In this blog post, long-time Greenpeacer Peter Willcox takes us from the bombing of the Rainbow Warrior 25 years ago, to the keel laying of the new, purpose-built Rainbow Warrior in Gdansk, Poland last Saturday. Click here to chip in for the new ship.
It was a day of looking to the future and remembering the past. We got our first look at a real piece of the new Rainbow Warrior. And we remembered losing a shipmate 25 years ago.
It was exactly 25 years ago that the first Rainbow Warrior was bombed by the French government, killing Fenando Pereira. We were preparing to go to Polynesia to protest the French nuclear weapons testing program. Scuba divers placed two bombs outside the hull, and a few minutes before midnight, they went off, sending the ship to the bottom of the harbor in less than two minutes. Fenando, going to his cabin to get his cameras, was trapped and drowned by the second bomb. He was the only crew member with two children. We placed a wreath honoring him next to the new section of the new Rainbow Warrior.
There was a 15 meter section of the bottom of the new boat. The steel hull will be built in Gdansk, before being towed to the Fassmer yard in Germany later this fall, where she will spend about a year being completed.
Photo: Shipbuilder in Maritim-Shipyard in Gdansk, working on the new Rainbow Warrior. © Oliver Tjaden / Greenpeace
In the old days a keel laying ceremony was held when the keel or back bone of the ship was competed. But today, ships are built in more modular sections. So the shipyard hoisted up our section of the ship, and gently lowered it onto a plank, with a coin placed in between the ship and the plank - a time-honored tradition among shipwrights. The coin was pressed into the wood, and Kumi Naidoo, the International Executive Director brought it over to show us. The plank will make a nice display back in Amsterdam.
Several speeches were made. Both shipyards were represented. Two members of Greenpeace International’s board, Dimitrios Vassiakis, who is the board member with shipping experience, and Lalita Ramdas, the Chair of the International board. Kumi and I also joined in the fun.
I was really happy to be joined by two other crew from the first Rainbow Warrior -- Davey Edwards, the chief engineer who is now technical director of our ship's unit and Grace O'Sullivan, deckhand, who after a 19 year Greenpeace career is now raising three daughters at home in Ireland.

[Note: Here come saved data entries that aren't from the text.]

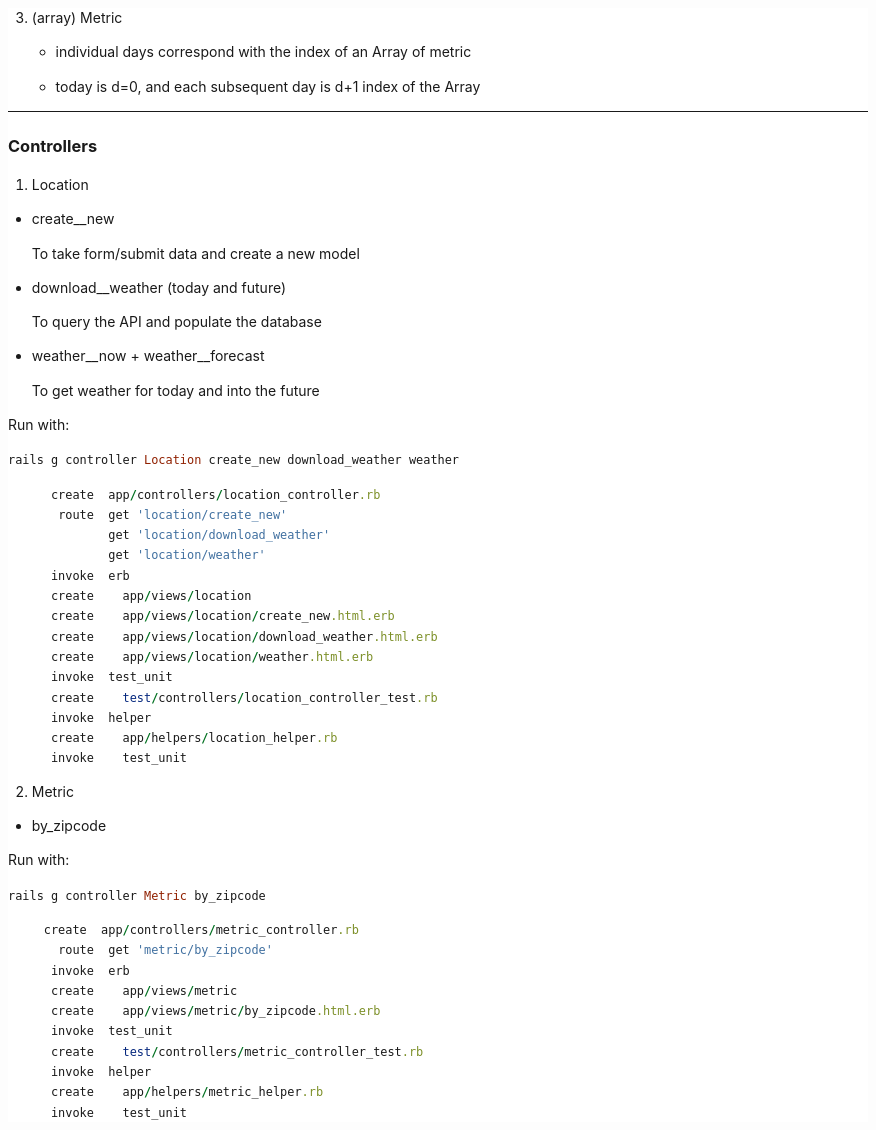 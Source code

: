 

3.  (array) Metric

    - individual days correspond with the index of an Array of metric

    - today is d=0, and each subsequent day is d+1 index of the Array

---------

### Controllers

1. Location

- create__new

  To take form/submit data and create a new model

- download__weather (today and future)

  To query the API and populate the database

- weather__now + weather__forecast

  To get weather for today and into the future


Run with:

```ruby
rails g controller Location create_new download_weather weather
```

```ruby
      create  app/controllers/location_controller.rb
       route  get 'location/create_new'
              get 'location/download_weather'
              get 'location/weather'
      invoke  erb
      create    app/views/location
      create    app/views/location/create_new.html.erb
      create    app/views/location/download_weather.html.erb
      create    app/views/location/weather.html.erb
      invoke  test_unit
      create    test/controllers/location_controller_test.rb
      invoke  helper
      create    app/helpers/location_helper.rb
      invoke    test_unit
```

2. Metric

- by_zipcode

Run with:
```ruby
rails g controller Metric by_zipcode                           
```

```ruby
     create  app/controllers/metric_controller.rb
       route  get 'metric/by_zipcode'
      invoke  erb
      create    app/views/metric
      create    app/views/metric/by_zipcode.html.erb
      invoke  test_unit
      create    test/controllers/metric_controller_test.rb
      invoke  helper
      create    app/helpers/metric_helper.rb
      invoke    test_unit
```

To round out the day a new simulator / video game was on display -- Ship Simulator Extreme, which will come out in the fall, and give gamers a chance to captain the Esperanza or the new Rainbow Warrior in a simulated action environment. The good folks at vStep, producers of the Ship Simulator series, are also making a donation version of the game available later this year, with a part of the purchase price going to help build the new ship. Buy pre-ordering or buying the donation version, you also get a chance to win a trip on one of the real ship’s maiden voyages.
Photo: Krzysztof Wínniewski, project manager on Maritim-Shipyard in Gdansk and Kumi Naidoo, executive director GPI prepare a piece of wood and a coin for the traditonal keel laying under the first section of the new Rainbow Warrior. © Oliver Tjaden / Greenpeace
This building of the new Rainbow Warrior is an incredibly exciting project. For the first time ever we are getting a chance to build a ship the is designed from the keel up for our particular needs. The difficult part will be the waiting a year and a half until it is completed.